В первый же день меня заставили знакомиться со всеми жительницами кампуса.
Дилан злорадствовал в моей голове и «читал» по внешности моих соседок:
«Эта трахалась со всеми парнями, кто не брезговал; а эта тебя уже ненавидит, потому что её парню нравятся красивые девушки; о-о, а эта киска даже не скрывает, что готова подкинуть тебе ядовитую змею в пододеяльник! А-ха-ха, ты попала в осиное гнездо, милая моя!»
«Заткнись, Дилан!» — мысленно рыкнула я на него, пока стояла и дружелюбно улыбалась новым соседкам по общежитию.

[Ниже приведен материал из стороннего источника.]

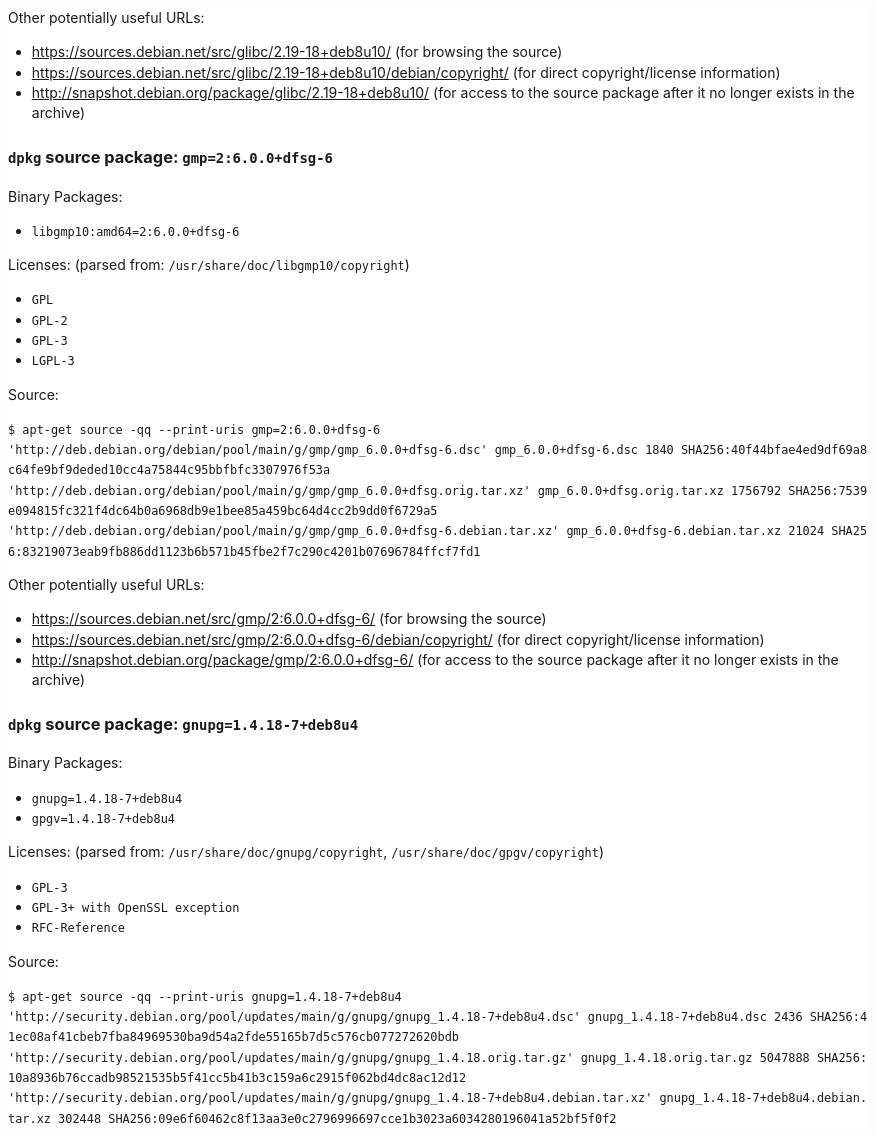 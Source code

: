 Other potentially useful URLs:

- https://sources.debian.net/src/glibc/2.19-18+deb8u10/ (for browsing the source)
- https://sources.debian.net/src/glibc/2.19-18+deb8u10/debian/copyright/ (for direct copyright/license information)
- http://snapshot.debian.org/package/glibc/2.19-18+deb8u10/ (for access to the source package after it no longer exists in the archive)

### `dpkg` source package: `gmp=2:6.0.0+dfsg-6`

Binary Packages:

- `libgmp10:amd64=2:6.0.0+dfsg-6`

Licenses: (parsed from: `/usr/share/doc/libgmp10/copyright`)

- `GPL`
- `GPL-2`
- `GPL-3`
- `LGPL-3`

Source:

```console
$ apt-get source -qq --print-uris gmp=2:6.0.0+dfsg-6
'http://deb.debian.org/debian/pool/main/g/gmp/gmp_6.0.0+dfsg-6.dsc' gmp_6.0.0+dfsg-6.dsc 1840 SHA256:40f44bfae4ed9df69a8c64fe9bf9deded10cc4a75844c95bbfbfc3307976f53a
'http://deb.debian.org/debian/pool/main/g/gmp/gmp_6.0.0+dfsg.orig.tar.xz' gmp_6.0.0+dfsg.orig.tar.xz 1756792 SHA256:7539e094815fc321f4dc64b0a6968db9e1bee85a459bc64d4cc2b9dd0f6729a5
'http://deb.debian.org/debian/pool/main/g/gmp/gmp_6.0.0+dfsg-6.debian.tar.xz' gmp_6.0.0+dfsg-6.debian.tar.xz 21024 SHA256:83219073eab9fb886dd1123b6b571b45fbe2f7c290c4201b07696784ffcf7fd1
```

Other potentially useful URLs:

- https://sources.debian.net/src/gmp/2:6.0.0+dfsg-6/ (for browsing the source)
- https://sources.debian.net/src/gmp/2:6.0.0+dfsg-6/debian/copyright/ (for direct copyright/license information)
- http://snapshot.debian.org/package/gmp/2:6.0.0+dfsg-6/ (for access to the source package after it no longer exists in the archive)

### `dpkg` source package: `gnupg=1.4.18-7+deb8u4`

Binary Packages:

- `gnupg=1.4.18-7+deb8u4`
- `gpgv=1.4.18-7+deb8u4`

Licenses: (parsed from: `/usr/share/doc/gnupg/copyright`, `/usr/share/doc/gpgv/copyright`)

- `GPL-3`
- `GPL-3+ with OpenSSL exception`
- `RFC-Reference`

Source:

```console
$ apt-get source -qq --print-uris gnupg=1.4.18-7+deb8u4
'http://security.debian.org/pool/updates/main/g/gnupg/gnupg_1.4.18-7+deb8u4.dsc' gnupg_1.4.18-7+deb8u4.dsc 2436 SHA256:41ec08af41cbeb7fba84969530ba9d54a2fde55165b7d5c576cb077272620bdb
'http://security.debian.org/pool/updates/main/g/gnupg/gnupg_1.4.18.orig.tar.gz' gnupg_1.4.18.orig.tar.gz 5047888 SHA256:10a8936b76ccadb98521535b5f41cc5b41b3c159a6c2915f062bd4dc8ac12d12
'http://security.debian.org/pool/updates/main/g/gnupg/gnupg_1.4.18-7+deb8u4.debian.tar.xz' gnupg_1.4.18-7+deb8u4.debian.tar.xz 302448 SHA256:09e6f60462c8f13aa3e0c2796996697cce1b3023a6034280196041a52bf5f0f2
```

«Повеселись там от души. Люблю тебя».
И снова Дилан оказался прав: как минимум половина жительниц кампуса была не рада мне и моей ангельской, хоть и пресной, наружности. В общежитии жили только представительницы химико-биологического факультета, от первого до четвёртого курса. Я же целенаправленно перевелась на второй курс, чтобы попасть на поток к Алексу.
Первая ночь была кошмарной: мало того, что мои соседки болтали до самого утра, так ещё и мне мешали спать, задавали вопросы личного содержания, интересовались, одна ли я сюда приехала, и есть ли у меня в России парень.